Prof. Dr. Kalkan, Elektromanyetik ışıma hakkın bilgi vererek, çevredeki
doğal ortamda da
elektromanyetik alanların bulunduğunu ve bazılarının canlıları öldüren ışınlar olduğuna dikkat çekti. Kalkan, ''1960'lı yıllara kadar Kızılötesi, mikrodalgaların frekansları düşük olduğu için aynı etkiyi yapmaz diyorduk. Ama İsveçli bilim adamlarının çalışmasında 'yüksek gerilim hatlarının altında yaşayanlar da
kanser riskinin daha fazla' olduğuna dair bir kanı ortaya çıkardı'' dedi.
Yüksek gerilim hatlarında
Türkiye'nin dünya standartlarında olmadığını söyleyen Prof. Dr. Kalkan sözlerine şöyle devam etti:
''Türkiye, dünya standartlarının elektrik alanda 2 kat, manyetik alanda ise 3 kat yüksektir. Gerilim konusunda önlemler alınmaya çalışılsa da elektrik akımının geçtiği bölgenin altına ev inşa ediliyor. İşte bunun bir örneği de 1991 yılında İstanbul'da çektiğim bir fotoğrafta yer alıyor. Fotoğrafta Kanser
Savaş Merkezi'nin üstünden yüksek gerilim hattı geçiyor ve hala aynı yerde de duruyor.
Evdeki elektrikli aletlerin şiddetleri son derece düşüktür. Ama siz
çamaşır makinası çalışırken oturup dakikalarca izlerseniz zararını elbette görürsünüz. O yüzden elektrikli eşyaları fazla kullamamakta yarar var.
Elektrikli cihazları sadece ihtiyacımızı karşılayacak şekilde kullanalım.''
Flüoresan yani tasarruflu ampullerde hakkında da konuşan Prof Dr. Kalkan, eski tip sarı ampullerin zararı anlaşılması üzerine piyasaya çıkarılan Flüoresan ampullerin bir o kadar tehlikeli olduğunu savunarak, yayıldıkları alanların cep telefonlarından,
baz istasyonların daha yüksek olduğunu söyledi. Flüoresanlı ampulleri kullanmada da dikkatli olunması çağrısında bulunan Prof Dr. Kalkan, aç-kapa yapıldığında çok çabuk bozulan ve çok fazla frekans yayan flüoresanlar yerine artık Led'li ampullerin alacağını kaydetti.
Prof Dr. Kalkan, dizüstü bilgisayarların diz üstünde çalıştırılmaması konusunda uyararak, devrelerden dolayı akımın aşağı doğru gittiğini ve genital bölgede ışınların yoğunlaştığını bu sebeple de kanser oluşma riskinin artını belirtti. Prof Dr. Kalkan, bunun yerine diz üstü bilgisayarların diz yerine
masa da veya diz ile bilgisayar arasında bir
yastık yerleştirilerek kullanılması gerektiğini vurguladı.
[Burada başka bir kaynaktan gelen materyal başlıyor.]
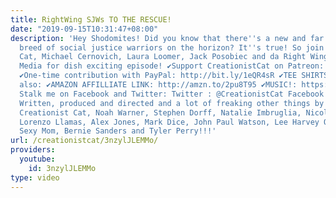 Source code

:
 ```yaml
---
title: RightWing SJWs TO THE RESCUE!
date: "2019-09-15T10:31:47+08:00"
description: 'Hey Shodomites! Did you know that there''s a new and far less cucktastic
  breed of social justice warriors on the horizon? It''s true! So join Creationist
  Cat, Michael Cernovich, Laura Loomer, Jack Posobiec and da Right Wing SJWs at Rebel
  Media for dish exciting episode! ✔Support CreationistCat on Patreon: http://bit.ly/1ASeYOt
  ✔One-time contribution with PayPal: http://bit.ly/1eQR4sR ✔TEE SHIRTS: https://teespring.com/stores/creationist-cat
  also: ✔AMAZON AFFILLIATE LINK: http://amzn.to/2pu8T95 ✔MUSIC!: https://creationistcat.bandcamp.com/
  Stalk me on Facebook and Twitter: Twitter : @CreationistCat Facebook : CreationistCat
  Written, produced and directed and a lot of freaking other things by Vadim Newquist,
  Creationist Cat, Noah Warner, Stephen Dorff, Natalie Imbruglia, Nicolette Sheridan,
  Lorenzo Llamas, Alex Jones, Mark Dice, John Paul Watson, Lee Harvey Oswald, Your
  Sexy Mom, Bernie Sanders and Tyler Perry!!!'
url: /creationistcat/3nzylJLEMMo/
providers:
  youtube:
    id: 3nzylJLEMMo
type: video
---
```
Baz istasyonları ve cep telefonu hakkında da toplantıdakileri aydınlatan Prof Dr. Kalkan, metrelerce uzaklıkta olan baz istasyonları yerine yakında bulunan cep telefonlarının daha tehlikeli olduğuna dikkat çekerek, ''Cep telefonları ilk önce baz istasyonunu arar ve 'ben şu kişiyle konuşmak istiyorum' der. Ama baz istasyonu yakınınızda değilse, bu iletiyi ulaştırması zorlaşır. Cep telefonunuz baz istasyonuna bağırmaya başlar. şiddeti yükseltir, bu nedenle tehlikeye sebebiyet verir. Ayrıca cep telefonlarınızla
arama yaptığınız esnada fazla enerji oluşuyor. Onun yerine
kulaklık kullanmanız sizin yararınıza olacaktır'' diye konuştu.
Prof Dr. Kalkan, bir çok vatandaşların binalarının üstüne baz istasyonu kurulduğunu ve bunun zararı olup olmadığıyla ilgili olarak ta baz istasyonlarının aşağıya ışıma vermeyip ileriye doğru ışıma verdiğini kaydederek, yakın zamanda evlere girecek
küçük çaplı baz fentosellerin çıkacağını dile getirdi.